Khaled Hosseini is a storyteller. His latest novel makes ordinary stories rise above their monotony and become something true; they own themselves when heard through various people, different perspectives.
The book tracks the lives of Pari and Abdullah through a heartbreaking childhood in 1950s Afghanistan, torn from each other to lead bifurcating existences on different continents. We finally see them reunited at the end of the book, after having been led into the lives of para-relatives and friends and their own individual stories. The strength of the book lies in its lyrical prose interspersed with Afghani folklore. We see Afghanistan as it once was, war-free and open and liberal. We also encounter the Taliban, albeit fleetingly.
A common thread of unshaken guilt, unexpressed remorse and unadorned truth of feelings weaves through the entire novel. The twin feelings of guilt and shame that I reckon all of us expats feel when visiting our origin countries struck home. This emotion is most often expressed as apathy — Hosseini is not afraid to confront it head-on. The perspectives of women aren’t tacky either.

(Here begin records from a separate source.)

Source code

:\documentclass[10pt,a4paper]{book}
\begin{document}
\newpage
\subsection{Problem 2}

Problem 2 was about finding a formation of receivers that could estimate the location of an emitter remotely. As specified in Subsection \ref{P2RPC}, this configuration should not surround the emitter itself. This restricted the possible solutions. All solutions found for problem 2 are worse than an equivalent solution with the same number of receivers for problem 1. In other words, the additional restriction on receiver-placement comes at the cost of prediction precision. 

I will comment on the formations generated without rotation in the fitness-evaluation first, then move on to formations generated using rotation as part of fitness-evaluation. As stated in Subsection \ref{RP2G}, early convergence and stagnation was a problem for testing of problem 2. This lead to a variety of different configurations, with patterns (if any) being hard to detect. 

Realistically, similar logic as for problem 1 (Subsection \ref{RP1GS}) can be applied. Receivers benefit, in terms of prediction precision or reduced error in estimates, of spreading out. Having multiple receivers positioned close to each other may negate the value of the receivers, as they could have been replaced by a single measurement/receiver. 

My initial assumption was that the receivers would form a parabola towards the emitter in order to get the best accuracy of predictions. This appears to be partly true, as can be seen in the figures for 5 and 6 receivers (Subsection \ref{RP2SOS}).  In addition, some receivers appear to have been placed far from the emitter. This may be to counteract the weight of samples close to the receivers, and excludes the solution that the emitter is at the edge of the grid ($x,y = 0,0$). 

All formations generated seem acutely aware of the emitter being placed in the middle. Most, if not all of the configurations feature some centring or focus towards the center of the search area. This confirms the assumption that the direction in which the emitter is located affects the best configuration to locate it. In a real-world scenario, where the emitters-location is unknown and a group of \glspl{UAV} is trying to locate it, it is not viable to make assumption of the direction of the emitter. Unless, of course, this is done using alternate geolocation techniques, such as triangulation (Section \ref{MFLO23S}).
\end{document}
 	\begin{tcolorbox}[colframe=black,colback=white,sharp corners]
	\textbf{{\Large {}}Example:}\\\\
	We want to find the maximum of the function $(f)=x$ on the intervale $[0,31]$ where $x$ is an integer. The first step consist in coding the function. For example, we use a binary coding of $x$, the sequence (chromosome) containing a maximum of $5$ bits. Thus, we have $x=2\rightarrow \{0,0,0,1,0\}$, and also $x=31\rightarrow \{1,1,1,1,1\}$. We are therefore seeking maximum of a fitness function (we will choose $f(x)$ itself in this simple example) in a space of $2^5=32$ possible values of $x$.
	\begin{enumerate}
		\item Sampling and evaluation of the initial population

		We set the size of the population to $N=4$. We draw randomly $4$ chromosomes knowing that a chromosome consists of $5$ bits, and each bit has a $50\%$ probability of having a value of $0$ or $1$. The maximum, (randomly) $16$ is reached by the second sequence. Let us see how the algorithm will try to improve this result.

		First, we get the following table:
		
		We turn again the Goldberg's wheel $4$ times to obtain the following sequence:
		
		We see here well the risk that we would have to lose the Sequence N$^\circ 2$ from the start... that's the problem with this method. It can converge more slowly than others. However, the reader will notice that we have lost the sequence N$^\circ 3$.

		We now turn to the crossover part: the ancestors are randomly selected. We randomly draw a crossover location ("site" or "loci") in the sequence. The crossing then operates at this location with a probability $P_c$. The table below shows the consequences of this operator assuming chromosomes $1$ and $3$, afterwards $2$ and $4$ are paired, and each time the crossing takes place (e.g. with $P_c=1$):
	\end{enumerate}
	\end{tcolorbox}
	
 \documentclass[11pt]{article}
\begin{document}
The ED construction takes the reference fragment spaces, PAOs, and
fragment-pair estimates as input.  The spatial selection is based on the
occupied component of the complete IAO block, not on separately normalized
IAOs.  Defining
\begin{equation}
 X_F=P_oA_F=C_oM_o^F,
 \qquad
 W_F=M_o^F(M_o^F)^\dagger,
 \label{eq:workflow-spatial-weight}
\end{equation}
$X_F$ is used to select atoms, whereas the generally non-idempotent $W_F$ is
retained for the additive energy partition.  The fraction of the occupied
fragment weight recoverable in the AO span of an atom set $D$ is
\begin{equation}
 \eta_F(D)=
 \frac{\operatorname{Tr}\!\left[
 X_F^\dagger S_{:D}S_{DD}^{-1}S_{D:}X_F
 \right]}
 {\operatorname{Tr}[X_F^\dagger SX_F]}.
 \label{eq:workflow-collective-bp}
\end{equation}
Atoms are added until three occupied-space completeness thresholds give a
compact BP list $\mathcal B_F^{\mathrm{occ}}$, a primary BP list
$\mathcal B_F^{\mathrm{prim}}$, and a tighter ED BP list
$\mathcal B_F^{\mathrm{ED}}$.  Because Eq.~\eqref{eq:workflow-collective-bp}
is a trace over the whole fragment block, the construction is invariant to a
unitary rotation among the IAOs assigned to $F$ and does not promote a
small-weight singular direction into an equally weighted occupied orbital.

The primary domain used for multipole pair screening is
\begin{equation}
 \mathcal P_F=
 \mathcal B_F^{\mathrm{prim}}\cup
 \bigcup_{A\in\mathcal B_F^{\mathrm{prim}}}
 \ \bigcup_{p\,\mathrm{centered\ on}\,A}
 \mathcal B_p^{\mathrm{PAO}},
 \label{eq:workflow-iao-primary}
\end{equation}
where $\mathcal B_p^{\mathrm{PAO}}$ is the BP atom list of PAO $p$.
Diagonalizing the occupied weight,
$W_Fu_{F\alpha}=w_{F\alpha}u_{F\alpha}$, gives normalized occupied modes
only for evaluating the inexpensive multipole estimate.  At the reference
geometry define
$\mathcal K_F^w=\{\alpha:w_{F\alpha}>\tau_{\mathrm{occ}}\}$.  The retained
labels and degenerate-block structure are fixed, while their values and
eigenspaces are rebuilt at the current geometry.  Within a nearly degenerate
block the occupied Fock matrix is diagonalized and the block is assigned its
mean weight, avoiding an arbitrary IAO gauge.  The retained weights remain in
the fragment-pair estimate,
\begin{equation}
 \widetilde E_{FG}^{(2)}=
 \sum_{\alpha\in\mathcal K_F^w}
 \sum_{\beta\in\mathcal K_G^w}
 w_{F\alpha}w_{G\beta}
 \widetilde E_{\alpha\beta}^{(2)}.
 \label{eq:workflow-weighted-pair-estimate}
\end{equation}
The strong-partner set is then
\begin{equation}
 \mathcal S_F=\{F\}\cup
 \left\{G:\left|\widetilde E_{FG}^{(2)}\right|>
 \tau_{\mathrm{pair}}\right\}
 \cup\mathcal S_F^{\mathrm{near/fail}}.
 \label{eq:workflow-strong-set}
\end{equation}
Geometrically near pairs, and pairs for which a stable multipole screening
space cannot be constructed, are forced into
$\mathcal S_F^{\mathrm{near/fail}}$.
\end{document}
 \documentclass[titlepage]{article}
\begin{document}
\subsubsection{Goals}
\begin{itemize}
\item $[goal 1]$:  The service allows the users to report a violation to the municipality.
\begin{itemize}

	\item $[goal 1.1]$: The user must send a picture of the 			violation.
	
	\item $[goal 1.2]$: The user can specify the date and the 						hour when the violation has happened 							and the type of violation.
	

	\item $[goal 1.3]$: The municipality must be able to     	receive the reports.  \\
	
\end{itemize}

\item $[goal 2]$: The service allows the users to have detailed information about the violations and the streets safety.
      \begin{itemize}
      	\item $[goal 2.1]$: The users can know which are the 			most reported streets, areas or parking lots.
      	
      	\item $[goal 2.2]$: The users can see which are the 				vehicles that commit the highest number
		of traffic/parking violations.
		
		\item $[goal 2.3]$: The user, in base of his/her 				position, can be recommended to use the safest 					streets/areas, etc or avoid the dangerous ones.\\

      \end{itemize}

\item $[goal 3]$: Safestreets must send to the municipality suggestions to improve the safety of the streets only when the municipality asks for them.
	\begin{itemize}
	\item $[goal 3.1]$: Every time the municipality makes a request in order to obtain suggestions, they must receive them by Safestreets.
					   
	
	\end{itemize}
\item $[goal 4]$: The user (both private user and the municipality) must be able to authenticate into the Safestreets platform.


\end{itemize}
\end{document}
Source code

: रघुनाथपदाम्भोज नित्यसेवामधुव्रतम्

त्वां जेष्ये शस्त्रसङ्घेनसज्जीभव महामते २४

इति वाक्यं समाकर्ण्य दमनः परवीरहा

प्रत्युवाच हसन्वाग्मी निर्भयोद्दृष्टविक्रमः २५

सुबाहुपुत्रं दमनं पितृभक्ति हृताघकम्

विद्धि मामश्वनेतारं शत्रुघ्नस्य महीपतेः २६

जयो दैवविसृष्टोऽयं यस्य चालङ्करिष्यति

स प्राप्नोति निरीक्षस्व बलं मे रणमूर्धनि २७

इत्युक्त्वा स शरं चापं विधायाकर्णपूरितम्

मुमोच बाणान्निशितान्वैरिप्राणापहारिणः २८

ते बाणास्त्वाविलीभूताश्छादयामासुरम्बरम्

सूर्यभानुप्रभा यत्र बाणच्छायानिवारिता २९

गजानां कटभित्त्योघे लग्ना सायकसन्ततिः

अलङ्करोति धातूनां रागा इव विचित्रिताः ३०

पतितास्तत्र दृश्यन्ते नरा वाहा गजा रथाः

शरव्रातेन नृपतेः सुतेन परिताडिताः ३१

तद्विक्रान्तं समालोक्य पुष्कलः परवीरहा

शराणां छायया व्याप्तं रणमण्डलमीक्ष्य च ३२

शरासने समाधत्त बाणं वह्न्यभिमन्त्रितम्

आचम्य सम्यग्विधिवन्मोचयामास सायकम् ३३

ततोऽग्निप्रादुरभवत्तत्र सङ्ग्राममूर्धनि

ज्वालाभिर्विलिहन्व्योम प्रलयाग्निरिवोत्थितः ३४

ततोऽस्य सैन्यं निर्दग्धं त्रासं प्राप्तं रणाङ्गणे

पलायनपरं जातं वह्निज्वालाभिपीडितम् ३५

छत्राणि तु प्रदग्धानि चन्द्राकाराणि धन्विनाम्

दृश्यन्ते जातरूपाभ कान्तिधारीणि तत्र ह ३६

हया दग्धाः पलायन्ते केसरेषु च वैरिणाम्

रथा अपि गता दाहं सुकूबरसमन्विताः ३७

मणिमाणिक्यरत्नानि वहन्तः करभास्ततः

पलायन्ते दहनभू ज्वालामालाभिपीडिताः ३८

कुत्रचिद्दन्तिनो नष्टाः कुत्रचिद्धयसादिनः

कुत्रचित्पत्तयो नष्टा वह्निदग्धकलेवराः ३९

The best part for me, however, was the Afghani folk story the novel begins with. Such poignancy is seldom encountered in a story retold. I read it aloud to V today, on a grey afternoon that begs for a good story to be told snuggled in a warm blanket. We both got a bit teary-eyed, him with the story, me with the idea of our days of such intimacy being short-lived.
The library lent it on a non-renewable, 14-day loan. I’m done in a sporadic-reading 3. It’s that good.